Medical Society honoring professors
September 25
00:00 2014
(pictured above: Rev. Odell Cleveland (left) with Robert Wineburg.)

Two Greensboro College visiting scholars are being honored by the N.C. Medical Society for their contributions to North Carolina public health.

Robert Wineburg, Visiting Scholar of Religion and Community Service, and the Rev. Odell Cleveland, Adjunct Professor of Religion and Community Ministry, will receive the N.C. Medical Society’s John Huske Anderson Award on Oct. 24 in Greensboro. Named for the society’s former longtime legal advisor, the annual award honors North Carolina laypeople “whose contributions have had a positive impact on the medical profession and the public health.”

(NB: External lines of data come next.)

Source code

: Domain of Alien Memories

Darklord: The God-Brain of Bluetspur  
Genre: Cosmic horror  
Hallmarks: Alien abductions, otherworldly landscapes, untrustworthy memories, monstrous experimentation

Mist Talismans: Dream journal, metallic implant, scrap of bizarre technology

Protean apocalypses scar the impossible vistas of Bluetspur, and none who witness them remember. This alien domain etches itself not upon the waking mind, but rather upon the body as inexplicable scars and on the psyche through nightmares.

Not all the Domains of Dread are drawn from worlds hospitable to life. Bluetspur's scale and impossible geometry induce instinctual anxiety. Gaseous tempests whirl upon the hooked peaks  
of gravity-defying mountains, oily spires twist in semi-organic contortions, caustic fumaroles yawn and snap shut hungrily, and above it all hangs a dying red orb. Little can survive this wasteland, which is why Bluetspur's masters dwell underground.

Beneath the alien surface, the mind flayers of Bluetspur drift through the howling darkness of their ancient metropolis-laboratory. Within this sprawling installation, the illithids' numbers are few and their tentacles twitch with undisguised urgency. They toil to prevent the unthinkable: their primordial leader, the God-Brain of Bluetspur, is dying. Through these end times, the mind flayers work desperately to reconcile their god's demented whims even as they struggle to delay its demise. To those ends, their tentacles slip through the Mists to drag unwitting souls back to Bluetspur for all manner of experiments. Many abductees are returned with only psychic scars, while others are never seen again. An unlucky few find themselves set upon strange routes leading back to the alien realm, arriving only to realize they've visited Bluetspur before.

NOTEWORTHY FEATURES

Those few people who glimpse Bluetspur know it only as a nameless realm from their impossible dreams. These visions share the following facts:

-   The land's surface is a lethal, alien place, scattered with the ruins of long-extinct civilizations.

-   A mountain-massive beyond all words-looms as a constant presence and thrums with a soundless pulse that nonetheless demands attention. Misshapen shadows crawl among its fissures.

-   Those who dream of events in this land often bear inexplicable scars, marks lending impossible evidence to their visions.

The award recognizes the work the two men did with the Medical Society’s Work Group on Medicaid Accountable Care Organizations (ACOs) and conceptualizing social-support systems using the faith community.

ACOs are partnerships between health-care providers and hospitals that are intended under the U.S. Affordable Care Act to reduce health-care costs by coordinating efforts among different parts of the health-care system. After savings reach a certain point, they are split between the government and the ACO.

According to figures released Sept. 16 by the government, the Cone Health-backed local ACO, Triad Healthcare Network, ranked in the top five among 243 ACOs nationally for cost savings in 2013, saving $21.51 million and earning $10.54 million back from the government.

Wineburg and Cleveland are at Greensboro College this year to help build and consolidate the college’s service role in the context of its affiliation with the United Methodist Church.

As part of that effort, they plan a conference on faith groups and behavioral-health issues such as depression, to be held on campus in April.

Wineburg is Jefferson Pilot Excellence Professor of Social Work at the University of North Carolina at Greensboro. He has studied the involvement of faith groups in local community service delivery for 30 years.

Cleveland is chief administrative officer at Mount Zion Baptist Church, one of Greensboro’s largest congregations. Before joining Mount Zion, he was co-founder, president and CEO of the Welfare Reform Liaison Project, a nonprofit started in 1997 to assist welfare recipients in finding jobs.

Wineburg worked with Cleveland on his nonprofit’s mission, and the two wrote about their experience in the 2010 book “Pracademics and Community Change: A True Story of Nonprofit Development and Social Entrepreneurship During Welfare Reform.”